Last week, Samsung's Hotel Shilla joint venture formally opened a gleaming store boasting floorspace the size of the capital's Olympic baseball stadium. The company's original internal sales target for the store this year was 1 trillion won ($867 million), a store spokesman said, but the official target now stands at 500-600 billion won.
With other new store operators making similar revisions, the government plans "to lessen uncertainty in the market" with new measures to be announced Thursday, a finance ministry official told Reuters. Some in the industry, though, say they fear that could mean Seoul plans even more store licences.
Chinese visitors, while rising in number, are spending less per person, and increasingly favour Korean brands with lower price tags.
Evolving spending habits, as well as uncertainty over the government's intentions, have made luxury powerhouses such as LVMH's Louis Vuitton wary of setting up a presence inside the growing numbers of duty-free outlets. That's a dual blow for store operators: the brands act as a magnet for other high-end labels as well as shoppers.
"We are running everywhere trying to make it work," said Jung Ki-youn, an official at Hanatour Service Inc, owner of a new duty-free outlet in a tourist-heavy Seoul district that is generating just a tenth of expected revenue. "Allowing more stores would be nonsense," said Jung.
The government's new plans will "focus on the problem of short licence periods and difficulty of renewal," the finance ministry official said, speaking on condition of anonymity.
CONSUMERS VOLATILE
South Korea overtook Britain in 2010 to become the world's biggest duty-free market, with more than half of sales from downtown Seoul stores rather than airport outlets. Revenue rose 11 percent to just under $8 billion in 2015, and analysts expect it to grow about 14 percent this year to $9 billion.

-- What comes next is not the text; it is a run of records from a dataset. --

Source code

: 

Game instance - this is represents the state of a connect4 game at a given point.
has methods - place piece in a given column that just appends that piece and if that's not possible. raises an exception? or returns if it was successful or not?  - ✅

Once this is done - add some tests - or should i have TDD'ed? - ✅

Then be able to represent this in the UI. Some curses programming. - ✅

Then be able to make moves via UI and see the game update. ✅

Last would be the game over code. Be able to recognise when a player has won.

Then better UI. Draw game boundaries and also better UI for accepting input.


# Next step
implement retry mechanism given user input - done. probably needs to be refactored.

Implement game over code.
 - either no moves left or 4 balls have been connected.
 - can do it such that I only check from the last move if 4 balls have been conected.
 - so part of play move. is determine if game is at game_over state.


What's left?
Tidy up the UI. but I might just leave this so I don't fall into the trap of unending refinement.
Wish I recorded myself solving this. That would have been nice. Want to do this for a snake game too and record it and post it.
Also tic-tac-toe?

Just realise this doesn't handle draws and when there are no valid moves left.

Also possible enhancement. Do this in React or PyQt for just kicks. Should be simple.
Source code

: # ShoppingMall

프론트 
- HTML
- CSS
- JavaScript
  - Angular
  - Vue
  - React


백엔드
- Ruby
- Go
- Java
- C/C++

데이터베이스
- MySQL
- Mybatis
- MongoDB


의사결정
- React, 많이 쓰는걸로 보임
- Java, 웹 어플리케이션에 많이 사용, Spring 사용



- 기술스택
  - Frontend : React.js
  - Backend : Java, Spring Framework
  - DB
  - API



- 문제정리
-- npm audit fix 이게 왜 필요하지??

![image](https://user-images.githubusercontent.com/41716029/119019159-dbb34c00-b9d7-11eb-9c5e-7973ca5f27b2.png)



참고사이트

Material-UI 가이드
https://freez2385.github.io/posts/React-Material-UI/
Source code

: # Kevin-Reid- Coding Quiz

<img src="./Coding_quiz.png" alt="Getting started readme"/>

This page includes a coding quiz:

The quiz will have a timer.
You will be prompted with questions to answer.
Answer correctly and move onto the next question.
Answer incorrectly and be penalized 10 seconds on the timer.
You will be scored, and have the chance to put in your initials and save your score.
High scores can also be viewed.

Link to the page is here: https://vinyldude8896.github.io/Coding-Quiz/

But analysts cite the absence - thus far - of anchor brands in the new stores as contributing to the slow start. Hotel Shilla's joint venture store is still in talks to bring in top luxury brands such as Louis Vuitton, Chanel and Hermes , a person with direct knowledge told Reuters.
A source close to LVMH said, "The problem is that this market is very driven by the Chinese consumer who, as we have seen in places such as Hong Kong, is very volatile, and will swiftly go somewhere else depending on currency swings or security issues."
"Therefore, for now, it is very much wait-and-see for big luxury brands but I would think they will have to make their position clear relatively soon," the person said.
Alongside the Hotel Shilla joint venture and Hanatour Service's SM Duty Free outlet, Hanwha Galleria Timeworld won the last new store licence up for grabs last July.
But shares which soared when the trio won the licences have since tumbled as doubts over the stores' prospects emerged: From their 2015 peaks, Hotel Shilla shares have dropped 53 percent, Hanwha Galleria Timeworld stock is off 71 percent and Hanatour has lost 58 percent.
More worryingly for investors, competition could intensify if Seoul does grant new store licences.
Last November, the government didn't renew licences held by Lotte Duty Free and SK Networks due to expire by this summer. But industry executives believe Seoul may grant a reprieve when it announces new industry measures.
"Mid- to long-term, strong duty-free operators will have a more stable environment to operate in as the government is expected to lengthen duty-free licenses from five to 10 years," said Kim Ji-hyo, an analyst at Eugene Investment & Securities.